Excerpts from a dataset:
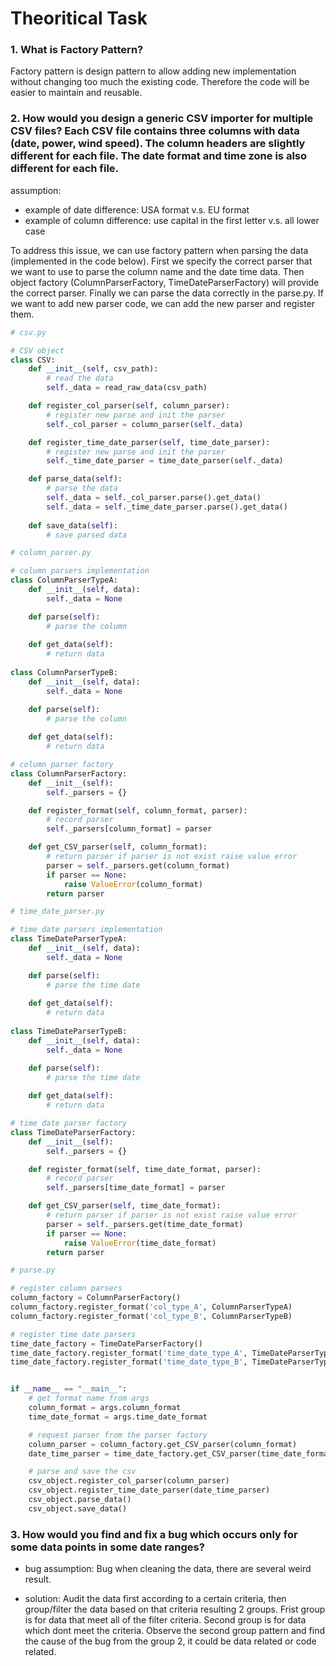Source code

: # Theoritical Task

### 1. What is Factory Pattern?

Factory pattern is design pattern to allow adding new implementation without changing too much the existing code. Therefore the code will be easier to maintain and reusable.

### 2. How would you design a generic CSV importer for multiple CSV files? Each CSV file contains three columns with data (date, power, wind speed). The column headers are slightly different for each file. The date format and time zone is also different for each file.

assumption: 
 - example of date difference: USA format v.s. EU format
 - example of column difference: use capital in the first letter v.s. all lower case

To address this issue, we can use factory pattern when parsing the data (implemented in the code below). First we specify the correct parser that we want to use to parse the column name and the date time data. Then object factory (ColumnParserFactory, TimeDateParserFactory) will provide the correct parser. Finally we can parse the data correctly in the parse.py. If we want to add new parser code, we can add the new parser and register them.  

```python
# csv.py

# CSV object 
class CSV:
    def __init__(self, csv_path):
        # read the data
        self._data = read_raw_data(csv_path)

    def register_col_parser(self, column_parser):
        # register new parse and init the parser
        self._col_parser = column_parser(self._data)

    def register_time_date_parser(self, time_date_parser):
        # register new parse and init the parser
        self._time_date_parser = time_date_parser(self._data)

    def parse_data(self):
        # parse the data
        self._data = self._col_parser.parse().get_data()
        self._data = self._time_date_parser.parse().get_data()
    
    def save_data(self):
        # save parsed data
```

```python
# column_parser.py

# column parsers implementation
class ColumnParserTypeA:
    def __init__(self, data):
        self._data = None

    def parse(self):
        # parse the column
    
    def get_data(self):
        # return data 
        
class ColumnParserTypeB:
    def __init__(self, data):
        self._data = None

    def parse(self):
        # parse the column
    
    def get_data(self):
        # return data 

# column parser factory
class ColumnParserFactory:
    def __init__(self):
        self._parsers = {}

    def register_format(self, column_format, parser):
        # record parser
        self._parsers[column_format] = parser

    def get_CSV_parser(self, column_format):
        # return parser if parser is not exist raise value error
        parser = self._parsers.get(column_format)
        if parser == None:
            raise ValueError(column_format)
        return parser
```

```python
# time_date_parser.py

# time date parsers implementation
class TimeDateParserTypeA:
    def __init__(self, data):
        self._data = None

    def parse(self):
        # parse the time date
    
    def get_data(self):
        # return data 
        
class TimeDateParserTypeB:
    def __init__(self, data):
        self._data = None

    def parse(self):
        # parse the time date
    
    def get_data(self):
        # return data 

# time date parser factory
class TimeDateParserFactory:
    def __init__(self):
        self._parsers = {}

    def register_format(self, time_date_format, parser):
        # record parser
        self._parsers[time_date_format] = parser

    def get_CSV_parser(self, time_date_format):
        # return parser if parser is not exist raise value error
        parser = self._parsers.get(time_date_format)
        if parser == None:
            raise ValueError(time_date_format)
        return parser
```

```python
# parse.py

# register column parsers
column_factory = ColumnParserFactory()
column_factory.register_format('col_type_A', ColumnParserTypeA)
column_factory.register_format('col_type_B', ColumnParserTypeB)

# register time date parsers
time_date_factory = TimeDateParserFactory()
time_date_factory.register_format('time_date_type_A', TimeDateParserTypeA)
time_date_factory.register_format('time_date_type_B', TimeDateParserTypeB)


if __name__ == "__main__":
    # get format name from args
    column_format = args.column_format
    time_date_format = args.time_date_format

    # request parser from the parser factory
    column_parser = column_factory.get_CSV_parser(column_format)
    date_time_parser = time_date_factory.get_CSV_parser(time_date_format)

    # parse and save the csv
    csv_object.register_col_parser(column_parser)
    csv_object.register_time_date_parser(date_time_parser)
    csv_object.parse_data()
    csv_object.save_data()
```


### 3. How would you find and fix a bug which occurs only for some data points in some date ranges?
- bug assumption: Bug when cleaning the data, there are several weird result.

- solution: Audit the data first according to a certain criteria, then group/filter the data based on that criteria resulting 2 groups. Frist group is for data that meet all of the filter criteria. Second group is for data which dont meet the criteria. Observe the second group pattern and find the cause of the bug from the group 2, it could be data related or code related.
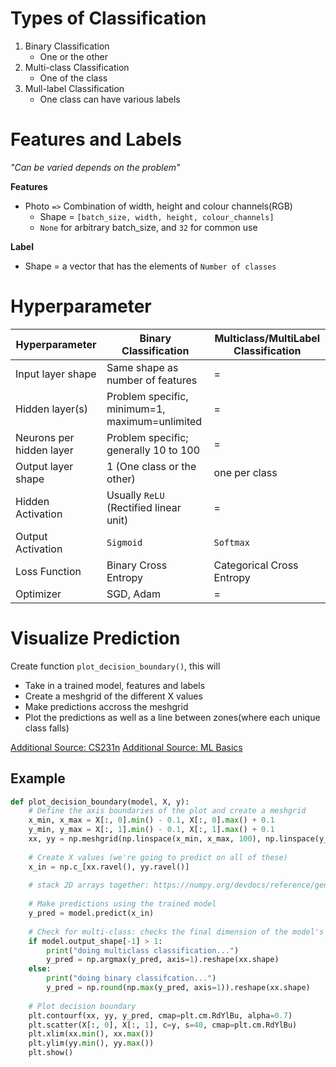 # Types of Classification
1. Binary Classification
	- One or the other
2. Multi-class Classification
	- One of the class
3. Mull-label Classification
	- One class can have various labels

# Features and Labels
*"Can be varied depends on the problem"*

**Features**
- Photo `=>` Combination of width, height and colour channels(RGB)
	- Shape = `[batch_size, width, height, colour_channels]`
	- `None` for arbitrary batch_size, and `32` for common use

**Label**
- Shape = a vector that has the elements of `Number of classes`

# Hyperparameter
| Hyperparameter           | Binary Classification                          | Multiclass/MultiLabel Classification |
| ------------------------ | ---------------------------------------------- | ------------------------------------ |
| Input layer shape        | Same shape as number of features               | =                                    |
| Hidden layer(s)          | Problem specific, minimum=1, maximum=unlimited | =                                    |
| Neurons per hidden layer | Problem specific; generally 10 to 100          | =                                    |
| Output layer shape       | 1 (One class or the other)                     | one  per class                       |
| Hidden Activation        | Usually `ReLU` (Rectified linear unit)         | =                                    |
| Output Activation        | `Sigmoid`                                      | `Softmax`                            |
| Loss Function            | Binary Cross Entropy                           | Categorical Cross Entropy            |
| Optimizer                | SGD, Adam                                      | =                                    |


# Visualize Prediction
Create function `plot_decision_boundary()`, this will
- Take in a trained model, features and labels
- Create a meshgrid of the different X values
- Make predictions accross the meshgrid
- Plot the predictions as well as a line between zones(where each unique class falls)

[Additional Source: CS231n](https://cs231n.github.io/neural-networks-case-study/)
[Additional Source: ML Basics](https://github.com/GokuMohandas/MadeWithML/blob/main/notebooks/08_Neural_Networks.ipynb)
## Example
```python
def plot_decision_boundary(model, X, y): 
	# Define the axis boundaries of the plot and create a meshgrid 
	x_min, x_max = X[:, 0].min() - 0.1, X[:, 0].max() + 0.1 
	y_min, y_max = X[:, 1].min() - 0.1, X[:, 1].max() + 0.1 
	xx, yy = np.meshgrid(np.linspace(x_min, x_max, 100), np.linspace(y_min, y_max, 100)) 
	
	# Create X values (we're going to predict on all of these) 
	x_in = np.c_[xx.ravel(), yy.ravel()] 
	
	# stack 2D arrays together: https://numpy.org/devdocs/reference/generated/numpy.c_.html 
	
	# Make predictions using the trained model 
	y_pred = model.predict(x_in) 
	
	# Check for multi-class: checks the final dimension of the model's output shape, if this is > (greater than) 1, it's multi-class 
	if model.output_shape[-1] > 1:
		print("doing multiclass classification...") 
		y_pred = np.argmax(y_pred, axis=1).reshape(xx.shape) 
	else: 
		print("doing binary classifcation...") 
		y_pred = np.round(np.max(y_pred, axis=1)).reshape(xx.shape) 
		
	# Plot decision boundary 
	plt.contourf(xx, yy, y_pred, cmap=plt.cm.RdYlBu, alpha=0.7) 
	plt.scatter(X[:, 0], X[:, 1], c=y, s=40, cmap=plt.cm.RdYlBu) 
	plt.xlim(xx.min(), xx.max()) 
	plt.ylim(yy.min(), yy.max())
	plt.show()
```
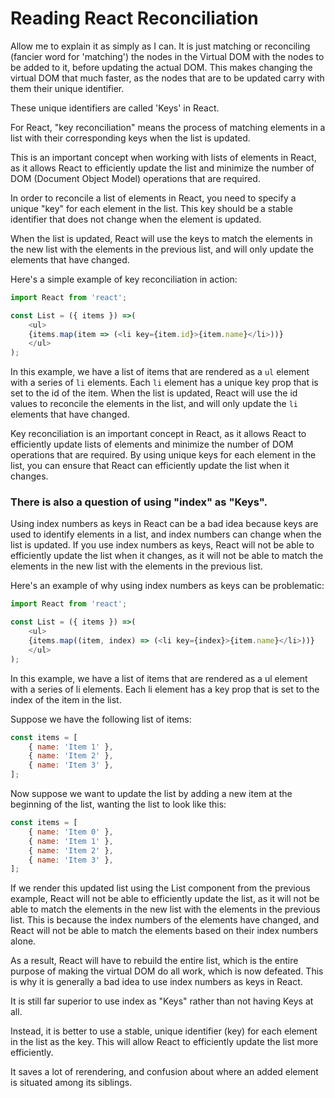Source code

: # Reading React Reconciliation

Allow me to explain it as simply as I can. It is just matching or reconciling (fancier word for 'matching') the nodes in the Virtual DOM with the nodes to be added to it, before updating the actual DOM. This makes changing the virtual DOM that much faster, as the nodes that are to be updated carry with them their unique identifier.

These unique identifiers are called 'Keys' in React.

For React, "key reconciliation" means the process of matching elements in a list with their corresponding keys when the list is updated.

This is an important concept when working with lists of elements in React, as it allows React to efficiently update the list and minimize the number of DOM (Document Object Model) operations that are required.

In order to reconcile a list of elements in React, you need to specify a unique "key" for each element in the list. This key should be a stable identifier that does not change when the element is updated.

When the list is updated, React will use the keys to match the elements in the new list with the elements in the previous list, and will only update the elements that have changed.

Here's a simple example of key reconciliation in action:

```javascript
import React from 'react';

const List = ({ items }) =>(
    <ul>
    {items.map(item => (<li key={item.id}>{item.name}</li>))} 
    </ul>
);
```

In this example, we have a list of items that are rendered as a `ul` element with a series of `li` elements. Each `li` element has a unique key prop that is set to the id of the item. When the list is updated, React will use the id values to reconcile the elements in the list, and will only update the `li` elements that have changed.

Key reconciliation is an important concept in React, as it allows React to efficiently update lists of elements and minimize the number of DOM operations that are required. By using unique keys for each element in the list, you can ensure that React can efficiently update the list when it changes.

### There is also a question of using "index" as "Keys".

Using index numbers as keys in React can be a bad idea because keys are used to identify elements in a list, and index numbers can change when the list is updated. If you use index numbers as keys, React will not be able to efficiently update the list when it changes, as it will not be able to match the elements in the new list with the elements in the previous list.

Here's an example of why using index numbers as keys can be problematic:

```javascript
import React from 'react';

const List = ({ items }) =>(
    <ul> 
    {items.map((item, index) => (<li key={index}>{item.name}</li>))}
    </ul> 
);
```

In this example, we have a list of items that are rendered as a ul element with a series of li elements. Each li element has a key prop that is set to the index of the item in the list.

Suppose we have the following list of items:

```javascript
const items = [ 
    { name: 'Item 1' }, 
    { name: 'Item 2' }, 
    { name: 'Item 3' },
];
```

Now suppose we want to update the list by adding a new item at the beginning of the list, wanting the list to look like this:

```javascript
const items = [ 
    { name: 'Item 0' }, 
    { name: 'Item 1' }, 
    { name: 'Item 2' }, 
    { name: 'Item 3' },
];
```

If we render this updated list using the List component from the previous example, React will not be able to efficiently update the list, as it will not be able to match the elements in the new list with the elements in the previous list. This is because the index numbers of the elements have changed, and React will not be able to match the elements based on their index numbers alone.

As a result, React will have to rebuild the entire list, which is the entire purpose of making the virtual DOM do all work, which is now defeated. This is why it is generally a bad idea to use index numbers as keys in React.

It is still far superior to use index as "Keys" rather than not having Keys at all.

Instead, it is better to use a stable, unique identifier (key) for each element in the list as the key. This will allow React to efficiently update the list more efficiently.

It saves a lot of rerendering, and confusion about where an added element is situated among its siblings.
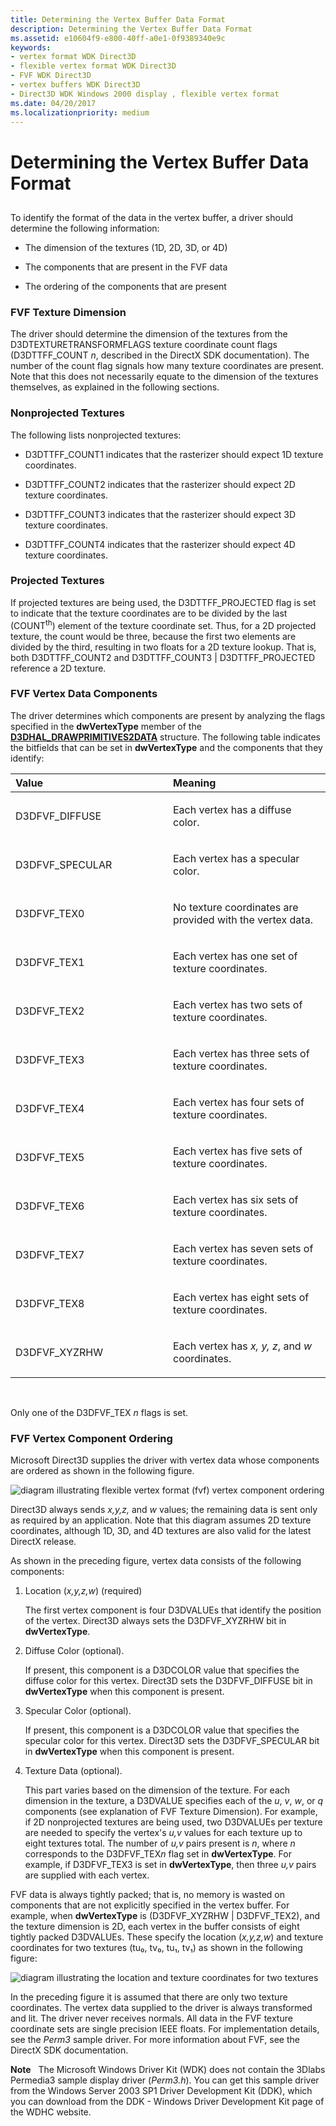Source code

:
 ```yaml
---
title: Determining the Vertex Buffer Data Format
description: Determining the Vertex Buffer Data Format
ms.assetid: e10604f9-e800-40ff-a0e1-0f9389340e9c
keywords:
- vertex format WDK Direct3D
- flexible vertex format WDK Direct3D
- FVF WDK Direct3D
- vertex buffers WDK Direct3D
- Direct3D WDK Windows 2000 display , flexible vertex format
ms.date: 04/20/2017
ms.localizationpriority: medium
---
```


# Determining the Vertex Buffer Data Format


## <span id="ddk_determining_the_vertex_buffer_data_format_gg"></span><span id="DDK_DETERMINING_THE_VERTEX_BUFFER_DATA_FORMAT_GG"></span>


To identify the format of the data in the vertex buffer, a driver should determine the following information:

-   The dimension of the textures (1D, 2D, 3D, or 4D)

-   The components that are present in the FVF data

-   The ordering of the components that are present

### <span id="fvf_texture_dimension"></span><span id="FVF_TEXTURE_DIMENSION"></span>FVF Texture Dimension

The driver should determine the dimension of the textures from the D3DTEXTURETRANSFORMFLAGS texture coordinate count flags (D3DTTFF\_COUNT *n*, described in the DirectX SDK documentation). The number of the count flag signals how many texture coordinates are present. Note that this does not necessarily equate to the dimension of the textures themselves, as explained in the following sections.

### <span id="nonprojected_textures"></span><span id="NONPROJECTED_TEXTURES"></span>Nonprojected Textures

The following lists nonprojected textures:

-   D3DTTFF\_COUNT1 indicates that the rasterizer should expect 1D texture coordinates.

-   D3DTTFF\_COUNT2 indicates that the rasterizer should expect 2D texture coordinates.

-   D3DTTFF\_COUNT3 indicates that the rasterizer should expect 3D texture coordinates.

-   D3DTTFF\_COUNT4 indicates that the rasterizer should expect 4D texture coordinates.

### <span id="projected_textures"></span><span id="PROJECTED_TEXTURES"></span>Projected Textures

If projected textures are being used, the D3DTTFF\_PROJECTED flag is set to indicate that the texture coordinates are to be divided by the last (COUNT<sup>th</sup>) element of the texture coordinate set. Thus, for a 2D projected texture, the count would be three, because the first two elements are divided by the third, resulting in two floats for a 2D texture lookup. That is, both D3DTTFF\_COUNT2 and D3DTTFF\_COUNT3 | D3DTTFF\_PROJECTED reference a 2D texture.

### <span id="ddk_fvf_vertex_data_components_gg"></span><span id="DDK_FVF_VERTEX_DATA_COMPONENTS_GG"></span>FVF Vertex Data Components

The driver determines which components are present by analyzing the flags specified in the **dwVertexType** member of the [**D3DHAL\_DRAWPRIMITIVES2DATA**](https://msdn.microsoft.com/library/windows/hardware/ff545957) structure. The following table indicates the bitfields that can be set in **dwVertexType** and the components that they identify:

<table>
<colgroup>
<col width="50%" />
<col width="50%" />
</colgroup>
<thead>
<tr class="header">
<th align="left">Value</th>
<th align="left">Meaning</th>
</tr>
</thead>
<tbody>
<tr class="odd">
<td align="left"><p>D3DFVF_DIFFUSE</p></td>
<td align="left"><p>Each vertex has a diffuse color.</p></td>
</tr>
<tr class="even">
<td align="left"><p>D3DFVF_SPECULAR</p></td>
<td align="left"><p>Each vertex has a specular color.</p></td>
</tr>
<tr class="odd">
<td align="left"><p>D3DFVF_TEX0</p></td>
<td align="left"><p>No texture coordinates are provided with the vertex data.</p></td>
</tr>
<tr class="even">
<td align="left"><p>D3DFVF_TEX1</p></td>
<td align="left"><p>Each vertex has one set of texture coordinates.</p></td>
</tr>
<tr class="odd">
<td align="left"><p>D3DFVF_TEX2</p></td>
<td align="left"><p>Each vertex has two sets of texture coordinates.</p></td>
</tr>
<tr class="even">
<td align="left"><p>D3DFVF_TEX3</p></td>
<td align="left"><p>Each vertex has three sets of texture coordinates.</p></td>
</tr>
<tr class="odd">
<td align="left"><p>D3DFVF_TEX4</p></td>
<td align="left"><p>Each vertex has four sets of texture coordinates.</p></td>
</tr>
<tr class="even">
<td align="left"><p>D3DFVF_TEX5</p></td>
<td align="left"><p>Each vertex has five sets of texture coordinates.</p></td>
</tr>
<tr class="odd">
<td align="left"><p>D3DFVF_TEX6</p></td>
<td align="left"><p>Each vertex has six sets of texture coordinates.</p></td>
</tr>
<tr class="even">
<td align="left"><p>D3DFVF_TEX7</p></td>
<td align="left"><p>Each vertex has seven sets of texture coordinates.</p></td>
</tr>
<tr class="odd">
<td align="left"><p>D3DFVF_TEX8</p></td>
<td align="left"><p>Each vertex has eight sets of texture coordinates.</p></td>
</tr>
<tr class="even">
<td align="left"><p>D3DFVF_XYZRHW</p></td>
<td align="left"><p>Each vertex has <em>x, y, z</em>, and <em>w</em> coordinates.</p></td>
</tr>
</tbody>
</table>

 

Only one of the D3DFVF\_TEX *n* flags is set.

### <span id="ddk_fvf_vertex_component_ordering_gg"></span><span id="DDK_FVF_VERTEX_COMPONENT_ORDERING_GG"></span>FVF Vertex Component Ordering

Microsoft Direct3D supplies the driver with vertex data whose components are ordered as shown in the following figure.

![diagram illustrating flexible vertex format (fvf) vertex component ordering](images/fvf.png)

Direct3D always sends *x,y,z,* and *w* values; the remaining data is sent only as required by an application. Note that this diagram assumes 2D texture coordinates, although 1D, 3D, and 4D textures are also valid for the latest DirectX release.

As shown in the preceding figure, vertex data consists of the following components:

1.  Location (*x,y,z,w*) (required)

    The first vertex component is four D3DVALUEs that identify the position of the vertex. Direct3D always sets the D3DFVF\_XYZRHW bit in **dwVertexType**.

2.  Diffuse Color (optional).

    If present, this component is a D3DCOLOR value that specifies the diffuse color for this vertex. Direct3D sets the D3DFVF\_DIFFUSE bit in **dwVertexType** when this component is present.

3.  Specular Color (optional).

    If present, this component is a D3DCOLOR value that specifies the specular color for this vertex. Direct3D sets the D3DFVF\_SPECULAR bit in **dwVertexType** when this component is present.

4.  Texture Data (optional).

    This part varies based on the dimension of the texture. For each dimension in the texture, a D3DVALUE specifies each of the *u*, *v*, *w*, or *q* components (see explanation of FVF Texture Dimension). For example, if 2D nonprojected textures are being used, two D3DVALUEs per texture are needed to specify the vertex's *u,v* values for each texture up to eight textures total. The number of *u,v* pairs present is *n*, where *n* corresponds to the D3DFVF\_TEX*n* flag set in **dwVertexType**. For example, if D3DFVF\_TEX3 is set in **dwVertexType**, then three *u,v* pairs are supplied with each vertex.

FVF data is always tightly packed; that is, no memory is wasted on components that are not explicitly specified in the vertex buffer. For example, when **dwVertexType** is (D3DFVF\_XYZRHW | D3DFVF\_TEX2), and the texture dimension is 2D, each vertex in the buffer consists of eight tightly packed D3DVALUEs. These specify the location (*x,y,z,w*) and texture coordinates for two textures (tu₀, tv₀, tu₁, tv₁) as shown in the following figure:

![diagram illustrating the location and texture coordinates for two textures](images/vbuf.png)

In the preceding figure it is assumed that there are only two texture coordinates. The vertex data supplied to the driver is always transformed and lit. The driver never receives normals. All data in the FVF texture coordinate sets are single precision IEEE floats. For implementation details, see the *Perm3* sample driver. For more information about FVF, see the DirectX SDK documentation.

**Note**   The Microsoft Windows Driver Kit (WDK) does not contain the 3Dlabs Permedia3 sample display driver (*Perm3.h*). You can get this sample driver from the Windows Server 2003 SP1 Driver Development Kit (DDK), which you can download from the DDK - Windows Driver Development Kit page of the WDHC website.

 

 

 






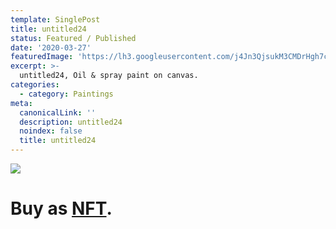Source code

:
 ```yaml
---
template: SinglePost
title: untitled24
status: Featured / Published
date: '2020-03-27'
featuredImage: 'https://lh3.googleusercontent.com/j4Jn3QjsukM3CMDrHgh7cnEXeCDTXCVhNjnrvPtFc1rC3kIsMZX4zs34-QnWox5oVU0as9okZ89YwJC0_E3AL7y2_iwjIEi8fqe-5eQ=w600'
excerpt: >-
  untitled24, Oil & spray paint on canvas.
categories:
  - category: Paintings
meta:
  canonicalLink: ''
  description: untitled24
  noindex: false
  title: untitled24
---
```

![](https://lh3.googleusercontent.com/j4Jn3QjsukM3CMDrHgh7cnEXeCDTXCVhNjnrvPtFc1rC3kIsMZX4zs34-QnWox5oVU0as9okZ89YwJC0_E3AL7y2_iwjIEi8fqe-5eQ=w600)

# Buy as **[NFT](https://opensea.io/assets/0x495f947276749ce646f68ac8c248420045cb7b5e/62039412101769961261145110206393106663163125283349866564998716397011517571073/)**.
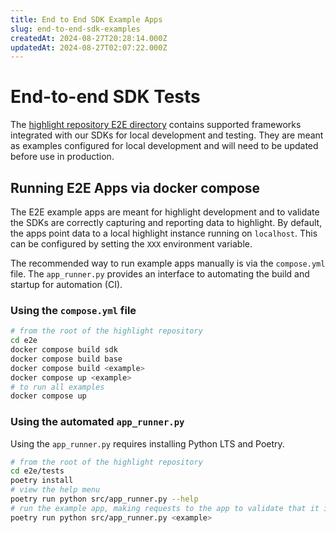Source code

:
 ```yaml
---
title: End to End SDK Example Apps
slug: end-to-end-sdk-examples
createdAt: 2024-08-27T20:28:14.000Z
updatedAt: 2024-08-27T02:07:22.000Z
---
```


# End-to-end SDK Tests

The [highlight repository E2E directory](https://github.com/highlight/highlight/tree/main/e2e) contains 
supported frameworks integrated with our SDKs for local development and testing.
They are meant as examples configured for local development and will need to be updated before use in production.

## Running E2E Apps via docker compose

The E2E example apps are meant for highlight development and to validate
the SDKs are correctly capturing and reporting data to highlight. By default, the apps
point data to a local highlight instance running on `localhost`. This can be configured
by setting the `XXX` environment variable.

The recommended way to run example apps manually is via the `compose.yml` file. The
`app_runner.py` provides an interface to automating the build and startup for automation (CI).

### Using the `compose.yml` file

```bash
# from the root of the highlight repository
cd e2e
docker compose build sdk
docker compose build base
docker compose build <example>
docker compose up <example>
# to run all examples
docker compose up
```

### Using the automated `app_runner.py`

Using the `app_runner.py` requires installing Python LTS and Poetry.

```bash
# from the root of the highlight repository
cd e2e/tests
poetry install
# view the help menu
poetry run python src/app_runner.py --help
# run the example app, making requests to the app to validate that it is healthy
poetry run python src/app_runner.py <example>

```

_WORK TASK_. Find how many lines in the entries include the string "flags", and state only the number.

_THE ANSWER_. 3